After thinking about this again, I had another idea.

The reason implying 'use utf8' is a problem is because of the impact
it has on string semantics. Maybe we can just have it not impact
string semantics. Make 'use v5.36.0;' decode the source as UTF-8, but
store string literals as byte strings rather than characters. The
strings would still be required to be UTF-8 encoded, but would be
stored with the utf8 flag off. This would allow using UTF-8 encoded
content in comments, Pod, or even in function names, but would not
create the confusion with strings and IO.

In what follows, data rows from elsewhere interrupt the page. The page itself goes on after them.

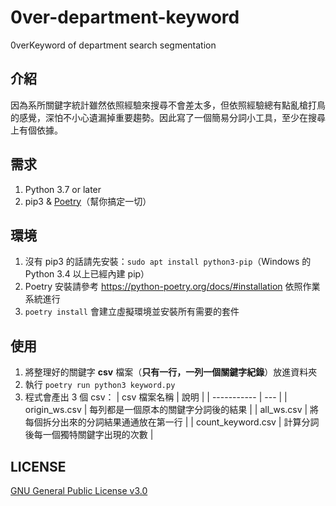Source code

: # 0ver-department-keyword
0verKeyword of department search segmentation

## 介紹
因為系所關鍵字統計雖然依照經驗來搜尋不會差太多，但依照經驗總有點亂槍打鳥的感覺，深怕不小心遺漏掉重要趨勢。因此寫了一個簡易分詞小工具，至少在搜尋上有個依據。

## 需求
1. Python 3.7 or later
2. pip3 & [Poetry](https://python-poetry.org/)（幫你搞定一切）

## 環境
1. 沒有 pip3 的話請先安裝：`sudo apt install python3-pip`（Windows 的 Python 3.4 以上已經內建 pip）
2. Poetry 安裝請參考 https://python-poetry.org/docs/#installation 依照作業系統進行
3. `poetry install` 會建立虛擬環境並安裝所有需要的套件

## 使用
1. 將整理好的關鍵字 **csv** 檔案（**只有一行，一列一個關鍵字紀錄**）放進資料夾
4. 執行 `poetry run python3 keyword.py`
5. 程式會產出 3 個 csv：
    | csv 檔案名稱 | 說明 |
    | ----------- | --- |
    | origin_ws.csv | 每列都是一個原本的關鍵字分詞後的結果 |
    | all_ws.csv | 將每個拆分出來的分詞結果通通放在第一行 |
    | count_keyword.csv | 計算分詞後每一個獨特關鍵字出現的次數 |

## LICENSE
[GNU General Public License v3.0](https://github.com/hms5232/0ver-department-keyword/blob/master/LICENSE)
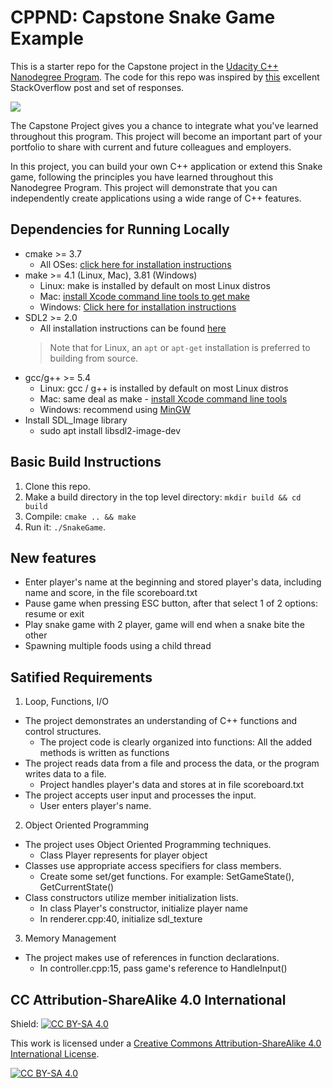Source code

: # CPPND: Capstone Snake Game Example

This is a starter repo for the Capstone project in the [Udacity C++ Nanodegree Program](https://www.udacity.com/course/c-plus-plus-nanodegree--nd213). The code for this repo was inspired by [this](https://codereview.stackexchange.com/questions/212296/snake-game-in-c-with-sdl) excellent StackOverflow post and set of responses.

<img src="snake_game.gif"/>

The Capstone Project gives you a chance to integrate what you've learned throughout this program. This project will become an important part of your portfolio to share with current and future colleagues and employers.

In this project, you can build your own C++ application or extend this Snake game, following the principles you have learned throughout this Nanodegree Program. This project will demonstrate that you can independently create applications using a wide range of C++ features.

## Dependencies for Running Locally
* cmake >= 3.7
  * All OSes: [click here for installation instructions](https://cmake.org/install/)
* make >= 4.1 (Linux, Mac), 3.81 (Windows)
  * Linux: make is installed by default on most Linux distros
  * Mac: [install Xcode command line tools to get make](https://developer.apple.com/xcode/features/)
  * Windows: [Click here for installation instructions](http://gnuwin32.sourceforge.net/packages/make.htm)
* SDL2 >= 2.0
  * All installation instructions can be found [here](https://wiki.libsdl.org/Installation)
  >Note that for Linux, an `apt` or `apt-get` installation is preferred to building from source.
* gcc/g++ >= 5.4
  * Linux: gcc / g++ is installed by default on most Linux distros
  * Mac: same deal as make - [install Xcode command line tools](https://developer.apple.com/xcode/features/)
  * Windows: recommend using [MinGW](http://www.mingw.org/)
* Install SDL_Image library
  * sudo apt install libsdl2-image-dev

## Basic Build Instructions

1. Clone this repo.
2. Make a build directory in the top level directory: `mkdir build && cd build`
3. Compile: `cmake .. && make`
4. Run it: `./SnakeGame`.

## New features
* Enter player's name at the beginning and stored player's data, including name and score, in the file scoreboard.txt
* Pause game when pressing ESC button, after that select 1 of 2 options: resume or exit
* Play snake game with 2 player, game will end when a snake bite the other
* Spawning multiple foods using a child thread

## Satified Requirements
1. Loop, Functions, I/O
* The project demonstrates an understanding of C++ functions and control structures.
  * The project code is clearly organized into functions: All the added methods is written as functions
* The project reads data from a file and process the data, or the program writes data to a file.
  * Project handles player's data and stores at in file scoreboard.txt
* The project accepts user input and processes the input.
  * User enters player's name.
2. Object Oriented Programming
* The project uses Object Oriented Programming techniques.
  * Class Player represents for player object
* Classes use appropriate access specifiers for class members.
  * Create some set/get functions. For example: SetGameState(), GetCurrentState()
* Class constructors utilize member initialization lists.
  * In class Player's constructor, initialize player name
  * In renderer.cpp:40, initialize sdl_texture
3. Memory Management
* The project makes use of references in function declarations.
  * In controller.cpp:15, pass game's reference to HandleInput()

## CC Attribution-ShareAlike 4.0 International


Shield: [![CC BY-SA 4.0][cc-by-sa-shield]][cc-by-sa]

This work is licensed under a
[Creative Commons Attribution-ShareAlike 4.0 International License][cc-by-sa].

[![CC BY-SA 4.0][cc-by-sa-image]][cc-by-sa]

[cc-by-sa]: http://creativecommons.org/licenses/by-sa/4.0/
[cc-by-sa-image]: https://licensebuttons.net/l/by-sa/4.0/88x31.png
[cc-by-sa-shield]: https://img.shields.io/badge/License-CC%20BY--SA%204.0-lightgrey.svg

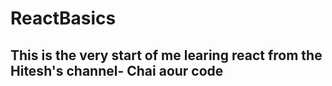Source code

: ﻿# ReactBasics
## This is the very start of me learing react from the Hitesh's channel- Chai aour code
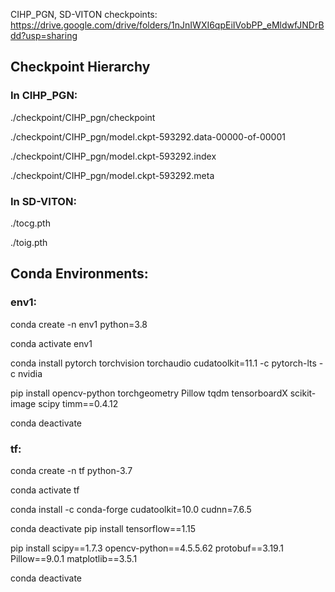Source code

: CIHP_PGN, SD-VITON checkpoints: https://drive.google.com/drive/folders/1nJnIWXI6qpEiIVobPP_eMldwfJNDrBdd?usp=sharing

## Checkpoint Hierarchy
### In CIHP_PGN: 
./checkpoint/CIHP_pgn/checkpoint
  
./checkpoint/CIHP_pgn/model.ckpt-593292.data-00000-of-00001
  
./checkpoint/CIHP_pgn/model.ckpt-593292.index
  
./checkpoint/CIHP_pgn/model.ckpt-593292.meta

### In SD-VITON:

./tocg.pth
  
 ./toig.pth

## Conda Environments:
### env1:
conda create -n env1 python=3.8

conda activate env1

conda install pytorch torchvision torchaudio cudatoolkit=11.1 -c pytorch-lts -c nvidia

pip install opencv-python torchgeometry Pillow tqdm tensorboardX scikit-image scipy timm==0.4.12

conda deactivate

### tf:
conda create -n tf python-3.7

conda activate tf

conda install -c conda-forge cudatoolkit=10.0 cudnn=7.6.5

conda deactivate
pip install tensorflow==1.15

pip install scipy==1.7.3 opencv-python==4.5.5.62 protobuf==3.19.1 Pillow==9.0.1 matplotlib==3.5.1

conda deactivate
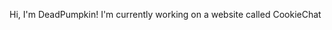 Hi, I'm DeadPumpkin! I'm currently working on a website called CookieChat

<!---
DeadPumpkin43/DeadPumpkin43 is a ✨ special ✨ repository because its `README.md` (this file) appears on your GitHub profile.
You can click the Preview link to take a look at your changes.
--->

This seems possibly hard to document, which may indicate that it is a
terrible idea.
Re: "use v5.36.0" should imply ASCII source [ In reply to ]
On Fri, Aug 6, 2021 at 8:23 PM Paul "LeoNerd" Evans
<leonerd@leonerd.org.uk> wrote:
> It's far easier for everyone - implementation and users alike - to give
> a very simple rule:
>
> After `use VERSION>=5.36` and until any `use utf8` there must be no
> non-ASCII bytes whatsoever.

This would need the addition of "unless they are after an __END__
marker". I think it will inevitably make the rules for UTF-8 Pod
confusing.

>
> Yes this does lead to an annoying dual declaration of both `use utf8`
> and `=encoding UTF-8` - perhaps that can be helped in some way?
Re: "use v5.36.0" should imply ASCII source [ In reply to ]
> On Aug 16, 2021, at 8:00 AM, Graham Knop <haarg@haarg.org> wrote:
>
> After thinking about this again, I had another idea.
>
> The reason implying 'use utf8' is a problem is because of the impact
> it has on string semantics. Maybe we can just have it not impact
> string semantics. Make 'use v5.36.0;' decode the source as UTF-8, but
> store string literals as byte strings rather than characters. The
> strings would still be required to be UTF-8 encoded, but would be
> stored with the utf8 flag off. This would allow using UTF-8 encoded
> content in comments, Pod, or even in function names, but would not
> create the confusion with strings and IO.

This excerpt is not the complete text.